Copy the lines below verbatim. Begin with the first and end with the line containing "### BREAKING CHANGES".

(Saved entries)
^^^^^^^^

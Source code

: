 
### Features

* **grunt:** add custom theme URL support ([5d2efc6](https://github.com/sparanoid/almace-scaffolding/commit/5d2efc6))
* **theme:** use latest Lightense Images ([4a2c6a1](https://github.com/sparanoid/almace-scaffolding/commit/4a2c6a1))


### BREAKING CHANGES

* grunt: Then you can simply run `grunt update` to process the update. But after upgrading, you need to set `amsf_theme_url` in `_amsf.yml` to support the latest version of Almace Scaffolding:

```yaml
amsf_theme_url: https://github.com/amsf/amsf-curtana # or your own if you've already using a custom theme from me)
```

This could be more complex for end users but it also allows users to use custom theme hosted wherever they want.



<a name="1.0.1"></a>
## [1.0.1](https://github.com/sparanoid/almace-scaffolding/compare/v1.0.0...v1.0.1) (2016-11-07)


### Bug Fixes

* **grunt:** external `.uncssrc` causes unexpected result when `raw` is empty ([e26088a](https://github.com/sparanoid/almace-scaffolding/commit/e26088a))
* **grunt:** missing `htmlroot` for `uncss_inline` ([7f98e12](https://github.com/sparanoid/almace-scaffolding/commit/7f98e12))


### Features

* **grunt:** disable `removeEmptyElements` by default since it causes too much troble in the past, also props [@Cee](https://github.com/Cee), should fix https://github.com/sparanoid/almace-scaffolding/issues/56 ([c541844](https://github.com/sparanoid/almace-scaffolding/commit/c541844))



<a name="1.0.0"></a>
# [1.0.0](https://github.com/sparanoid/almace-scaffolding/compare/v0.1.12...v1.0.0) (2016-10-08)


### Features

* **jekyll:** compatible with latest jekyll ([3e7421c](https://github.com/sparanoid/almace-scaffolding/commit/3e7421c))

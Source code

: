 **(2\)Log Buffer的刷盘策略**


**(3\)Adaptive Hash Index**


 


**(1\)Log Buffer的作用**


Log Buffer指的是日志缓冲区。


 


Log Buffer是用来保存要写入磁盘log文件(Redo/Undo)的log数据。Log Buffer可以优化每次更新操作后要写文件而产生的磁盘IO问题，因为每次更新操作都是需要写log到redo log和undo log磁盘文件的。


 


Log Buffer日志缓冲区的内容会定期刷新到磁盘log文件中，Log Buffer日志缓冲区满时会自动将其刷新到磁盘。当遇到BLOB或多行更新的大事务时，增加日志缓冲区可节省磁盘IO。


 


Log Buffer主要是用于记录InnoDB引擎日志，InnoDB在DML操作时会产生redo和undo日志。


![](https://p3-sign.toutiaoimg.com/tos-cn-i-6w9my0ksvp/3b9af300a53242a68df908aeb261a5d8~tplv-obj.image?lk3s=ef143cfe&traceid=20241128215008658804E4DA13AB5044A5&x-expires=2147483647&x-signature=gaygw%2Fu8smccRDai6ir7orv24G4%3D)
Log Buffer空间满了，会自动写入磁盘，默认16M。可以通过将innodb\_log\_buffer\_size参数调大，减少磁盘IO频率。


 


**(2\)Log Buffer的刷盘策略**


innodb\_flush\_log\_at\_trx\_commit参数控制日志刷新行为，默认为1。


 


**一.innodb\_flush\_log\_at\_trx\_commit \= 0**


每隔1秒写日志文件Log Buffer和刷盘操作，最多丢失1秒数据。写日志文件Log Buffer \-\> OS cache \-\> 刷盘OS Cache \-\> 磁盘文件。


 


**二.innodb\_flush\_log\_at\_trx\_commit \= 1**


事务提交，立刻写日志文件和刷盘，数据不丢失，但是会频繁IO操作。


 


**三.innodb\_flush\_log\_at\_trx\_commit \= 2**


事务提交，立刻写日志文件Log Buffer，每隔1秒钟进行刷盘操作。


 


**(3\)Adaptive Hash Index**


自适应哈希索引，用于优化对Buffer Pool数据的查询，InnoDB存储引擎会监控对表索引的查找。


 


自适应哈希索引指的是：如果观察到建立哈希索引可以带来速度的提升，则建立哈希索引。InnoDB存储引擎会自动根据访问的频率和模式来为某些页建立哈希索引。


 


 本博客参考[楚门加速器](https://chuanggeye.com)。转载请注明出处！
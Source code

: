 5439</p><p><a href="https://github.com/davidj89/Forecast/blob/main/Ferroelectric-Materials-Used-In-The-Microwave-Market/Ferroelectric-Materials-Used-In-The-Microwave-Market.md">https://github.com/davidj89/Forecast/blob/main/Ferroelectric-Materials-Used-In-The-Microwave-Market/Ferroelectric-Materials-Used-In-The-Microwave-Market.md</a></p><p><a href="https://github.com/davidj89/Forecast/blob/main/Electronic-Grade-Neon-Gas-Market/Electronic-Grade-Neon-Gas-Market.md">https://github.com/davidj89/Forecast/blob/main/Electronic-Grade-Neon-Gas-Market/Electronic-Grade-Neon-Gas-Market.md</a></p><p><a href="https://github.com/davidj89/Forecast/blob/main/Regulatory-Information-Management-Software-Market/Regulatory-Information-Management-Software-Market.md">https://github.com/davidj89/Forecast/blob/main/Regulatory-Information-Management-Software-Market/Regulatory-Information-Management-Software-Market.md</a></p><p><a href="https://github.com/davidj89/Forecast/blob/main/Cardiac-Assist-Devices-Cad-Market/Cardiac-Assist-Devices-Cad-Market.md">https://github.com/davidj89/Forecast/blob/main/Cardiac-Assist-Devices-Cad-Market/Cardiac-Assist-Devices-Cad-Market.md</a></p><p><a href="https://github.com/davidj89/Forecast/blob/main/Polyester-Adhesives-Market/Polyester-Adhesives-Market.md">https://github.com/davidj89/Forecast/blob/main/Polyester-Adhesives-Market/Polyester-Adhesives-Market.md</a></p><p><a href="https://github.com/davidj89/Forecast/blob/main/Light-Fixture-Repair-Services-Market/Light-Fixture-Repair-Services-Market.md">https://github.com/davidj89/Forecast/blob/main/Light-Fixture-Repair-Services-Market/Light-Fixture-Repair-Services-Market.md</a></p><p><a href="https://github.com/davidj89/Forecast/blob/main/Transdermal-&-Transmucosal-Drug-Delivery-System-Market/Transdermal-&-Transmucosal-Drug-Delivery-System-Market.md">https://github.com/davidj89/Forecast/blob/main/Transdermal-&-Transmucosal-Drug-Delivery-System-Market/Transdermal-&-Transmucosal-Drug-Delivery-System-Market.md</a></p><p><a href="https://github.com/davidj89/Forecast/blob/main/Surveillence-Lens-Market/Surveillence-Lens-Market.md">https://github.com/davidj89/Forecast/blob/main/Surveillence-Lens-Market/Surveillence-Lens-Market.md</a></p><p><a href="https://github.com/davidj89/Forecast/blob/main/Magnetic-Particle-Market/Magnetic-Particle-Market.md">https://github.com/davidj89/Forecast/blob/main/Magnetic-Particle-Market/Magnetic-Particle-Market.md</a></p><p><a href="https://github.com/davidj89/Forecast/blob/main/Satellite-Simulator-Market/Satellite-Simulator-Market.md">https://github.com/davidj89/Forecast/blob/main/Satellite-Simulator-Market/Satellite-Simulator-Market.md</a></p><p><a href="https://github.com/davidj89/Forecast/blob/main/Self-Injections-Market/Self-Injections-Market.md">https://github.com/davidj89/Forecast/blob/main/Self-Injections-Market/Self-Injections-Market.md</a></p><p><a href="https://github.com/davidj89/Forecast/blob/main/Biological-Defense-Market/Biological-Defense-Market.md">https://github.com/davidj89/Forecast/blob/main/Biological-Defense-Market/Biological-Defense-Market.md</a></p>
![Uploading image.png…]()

^^^^^^^^

Response to the task
Source code

: 
### Features

* **grunt:** add custom theme URL support ([5d2efc6](https://github.com/sparanoid/almace-scaffolding/commit/5d2efc6))
* **theme:** use latest Lightense Images ([4a2c6a1](https://github.com/sparanoid/almace-scaffolding/commit/4a2c6a1))


### BREAKING CHANGES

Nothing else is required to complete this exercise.